Problem details
From the first line to the last, write out the listing exactly.

Provided data
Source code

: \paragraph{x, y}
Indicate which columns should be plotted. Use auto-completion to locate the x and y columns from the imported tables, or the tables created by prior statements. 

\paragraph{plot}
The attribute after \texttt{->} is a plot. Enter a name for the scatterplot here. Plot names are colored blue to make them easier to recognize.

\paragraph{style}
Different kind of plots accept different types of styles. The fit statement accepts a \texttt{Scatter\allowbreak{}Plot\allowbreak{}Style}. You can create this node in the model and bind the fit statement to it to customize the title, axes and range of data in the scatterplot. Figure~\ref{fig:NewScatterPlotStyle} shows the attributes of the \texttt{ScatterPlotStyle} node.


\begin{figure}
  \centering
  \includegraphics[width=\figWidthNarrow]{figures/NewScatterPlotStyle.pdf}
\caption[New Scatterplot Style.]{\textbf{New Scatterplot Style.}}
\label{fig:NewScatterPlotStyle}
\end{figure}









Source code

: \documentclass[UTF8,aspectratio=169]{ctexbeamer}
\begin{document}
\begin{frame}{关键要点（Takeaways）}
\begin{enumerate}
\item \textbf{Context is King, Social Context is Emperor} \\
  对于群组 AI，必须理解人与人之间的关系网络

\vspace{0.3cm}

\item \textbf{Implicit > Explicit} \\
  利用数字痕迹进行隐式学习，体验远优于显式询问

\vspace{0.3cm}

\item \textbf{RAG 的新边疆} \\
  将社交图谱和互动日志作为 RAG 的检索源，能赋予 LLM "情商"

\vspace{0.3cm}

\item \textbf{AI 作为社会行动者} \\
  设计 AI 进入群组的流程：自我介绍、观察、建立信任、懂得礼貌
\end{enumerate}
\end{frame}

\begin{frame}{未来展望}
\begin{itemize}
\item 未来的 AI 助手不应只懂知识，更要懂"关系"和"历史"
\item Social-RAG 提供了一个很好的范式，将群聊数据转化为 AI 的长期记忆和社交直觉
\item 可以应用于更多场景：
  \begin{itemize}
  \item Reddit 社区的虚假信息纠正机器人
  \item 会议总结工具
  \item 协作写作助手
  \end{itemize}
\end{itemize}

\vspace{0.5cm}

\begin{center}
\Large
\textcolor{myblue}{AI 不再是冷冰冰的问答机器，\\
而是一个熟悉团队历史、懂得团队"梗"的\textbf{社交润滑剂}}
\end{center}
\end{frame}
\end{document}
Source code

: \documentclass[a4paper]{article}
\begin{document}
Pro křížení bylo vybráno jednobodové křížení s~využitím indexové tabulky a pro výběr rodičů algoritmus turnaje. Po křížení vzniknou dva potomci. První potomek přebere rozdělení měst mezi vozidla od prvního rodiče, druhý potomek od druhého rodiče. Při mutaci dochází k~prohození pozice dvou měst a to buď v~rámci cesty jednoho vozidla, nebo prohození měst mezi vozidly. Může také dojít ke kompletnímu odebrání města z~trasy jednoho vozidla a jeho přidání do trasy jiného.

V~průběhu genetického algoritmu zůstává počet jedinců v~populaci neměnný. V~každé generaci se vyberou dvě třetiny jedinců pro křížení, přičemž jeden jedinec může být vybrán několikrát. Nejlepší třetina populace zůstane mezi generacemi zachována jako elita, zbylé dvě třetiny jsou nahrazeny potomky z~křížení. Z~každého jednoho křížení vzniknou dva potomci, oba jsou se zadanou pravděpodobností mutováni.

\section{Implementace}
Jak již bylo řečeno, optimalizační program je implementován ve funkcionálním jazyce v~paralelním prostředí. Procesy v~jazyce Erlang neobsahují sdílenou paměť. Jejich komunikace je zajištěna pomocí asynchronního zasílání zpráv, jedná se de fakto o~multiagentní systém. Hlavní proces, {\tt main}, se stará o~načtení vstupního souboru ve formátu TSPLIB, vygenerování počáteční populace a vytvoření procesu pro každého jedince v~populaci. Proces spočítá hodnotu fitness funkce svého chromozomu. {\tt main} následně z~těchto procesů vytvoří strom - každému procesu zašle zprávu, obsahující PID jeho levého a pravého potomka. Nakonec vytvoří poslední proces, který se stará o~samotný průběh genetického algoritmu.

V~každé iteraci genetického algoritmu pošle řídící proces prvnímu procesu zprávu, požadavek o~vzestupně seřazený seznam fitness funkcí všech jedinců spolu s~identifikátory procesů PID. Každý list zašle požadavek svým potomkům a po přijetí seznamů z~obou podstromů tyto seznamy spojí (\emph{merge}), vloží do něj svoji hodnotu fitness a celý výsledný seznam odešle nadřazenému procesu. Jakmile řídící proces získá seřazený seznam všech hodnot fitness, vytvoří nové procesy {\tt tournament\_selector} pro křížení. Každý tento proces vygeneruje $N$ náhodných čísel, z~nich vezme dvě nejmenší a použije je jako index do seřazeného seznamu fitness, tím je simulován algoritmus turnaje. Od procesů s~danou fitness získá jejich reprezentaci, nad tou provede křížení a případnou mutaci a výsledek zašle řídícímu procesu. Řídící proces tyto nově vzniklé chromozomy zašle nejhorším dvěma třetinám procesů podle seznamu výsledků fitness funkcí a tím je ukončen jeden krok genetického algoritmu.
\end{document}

Exercise response
Source code

: \paragraph{x, y}
Indicate which columns should be plotted. Use auto-completion to locate the x and y columns from the imported tables, or the tables created by prior statements. 

\paragraph{plot}
The attribute after \texttt{->} is a plot. Enter a name for the scatterplot here. Plot names are colored blue to make them easier to recognize.

\paragraph{style}
Different kind of plots accept different types of styles. The fit statement accepts a \texttt{Scatter\allowbreak{}Plot\allowbreak{}Style}. You can create this node in the model and bind the fit statement to it to customize the title, axes and range of data in the scatterplot. Figure~\ref{fig:NewScatterPlotStyle} shows the attributes of the \texttt{ScatterPlotStyle} node.


\begin{figure}
  \centering
  \includegraphics[width=\figWidthNarrow]{figures/NewScatterPlotStyle.pdf}
\caption[New Scatterplot Style.]{\textbf{New Scatterplot Style.}}
\label{fig:NewScatterPlotStyle}
\end{figure}









Source code

: \documentclass[UTF8,aspectratio=169]{ctexbeamer}
\begin{document}
\begin{frame}{关键要点（Takeaways）}
\begin{enumerate}
\item \textbf{Context is King, Social Context is Emperor} \\
  对于群组 AI，必须理解人与人之间的关系网络

\vspace{0.3cm}

\item \textbf{Implicit > Explicit} \\
  利用数字痕迹进行隐式学习，体验远优于显式询问

\vspace{0.3cm}

\item \textbf{RAG 的新边疆} \\
  将社交图谱和互动日志作为 RAG 的检索源，能赋予 LLM "情商"

\vspace{0.3cm}

\item \textbf{AI 作为社会行动者} \\
  设计 AI 进入群组的流程：自我介绍、观察、建立信任、懂得礼貌
\end{enumerate}
\end{frame}

\begin{frame}{未来展望}
\begin{itemize}
\item 未来的 AI 助手不应只懂知识，更要懂"关系"和"历史"
\item Social-RAG 提供了一个很好的范式，将群聊数据转化为 AI 的长期记忆和社交直觉
\item 可以应用于更多场景：
  \begin{itemize}
  \item Reddit 社区的虚假信息纠正机器人
  \item 会议总结工具
  \item 协作写作助手
  \end{itemize}
\end{itemize}

\vspace{0.5cm}

\begin{center}
\Large
\textcolor{myblue}{AI 不再是冷冰冰的问答机器，\\
而是一个熟悉团队历史、懂得团队"梗"的\textbf{社交润滑剂}}
\end{center}
\end{frame}
\end{document}
Source code

: \documentclass[a4paper]{article}
\begin{document}
Pro křížení bylo vybráno jednobodové křížení s~využitím indexové tabulky a pro výběr rodičů algoritmus turnaje. Po křížení vzniknou dva potomci. První potomek přebere rozdělení měst mezi vozidla od prvního rodiče, druhý potomek od druhého rodiče. Při mutaci dochází k~prohození pozice dvou měst a to buď v~rámci cesty jednoho vozidla, nebo prohození měst mezi vozidly. Může také dojít ke kompletnímu odebrání města z~trasy jednoho vozidla a jeho přidání do trasy jiného.

V~průběhu genetického algoritmu zůstává počet jedinců v~populaci neměnný. V~každé generaci se vyberou dvě třetiny jedinců pro křížení, přičemž jeden jedinec může být vybrán několikrát. Nejlepší třetina populace zůstane mezi generacemi zachována jako elita, zbylé dvě třetiny jsou nahrazeny potomky z~křížení. Z~každého jednoho křížení vzniknou dva potomci, oba jsou se zadanou pravděpodobností mutováni.

\section{Implementace}
Jak již bylo řečeno, optimalizační program je implementován ve funkcionálním jazyce v~paralelním prostředí. Procesy v~jazyce Erlang neobsahují sdílenou paměť. Jejich komunikace je zajištěna pomocí asynchronního zasílání zpráv, jedná se de fakto o~multiagentní systém. Hlavní proces, {\tt main}, se stará o~načtení vstupního souboru ve formátu TSPLIB, vygenerování počáteční populace a vytvoření procesu pro každého jedince v~populaci. Proces spočítá hodnotu fitness funkce svého chromozomu. {\tt main} následně z~těchto procesů vytvoří strom - každému procesu zašle zprávu, obsahující PID jeho levého a pravého potomka. Nakonec vytvoří poslední proces, který se stará o~samotný průběh genetického algoritmu.

V~každé iteraci genetického algoritmu pošle řídící proces prvnímu procesu zprávu, požadavek o~vzestupně seřazený seznam fitness funkcí všech jedinců spolu s~identifikátory procesů PID. Každý list zašle požadavek svým potomkům a po přijetí seznamů z~obou podstromů tyto seznamy spojí (\emph{merge}), vloží do něj svoji hodnotu fitness a celý výsledný seznam odešle nadřazenému procesu. Jakmile řídící proces získá seřazený seznam všech hodnot fitness, vytvoří nové procesy {\tt tournament\_selector} pro křížení. Každý tento proces vygeneruje $N$ náhodných čísel, z~nich vezme dvě nejmenší a použije je jako index do seřazeného seznamu fitness, tím je simulován algoritmus turnaje. Od procesů s~danou fitness získá jejich reprezentaci, nad tou provede křížení a případnou mutaci a výsledek zašle řídícímu procesu. Řídící proces tyto nově vzniklé chromozomy zašle nejhorším dvěma třetinám procesů podle seznamu výsledků fitness funkcí a tím je ukončen jeden krok genetického algoritmu.
\end{document}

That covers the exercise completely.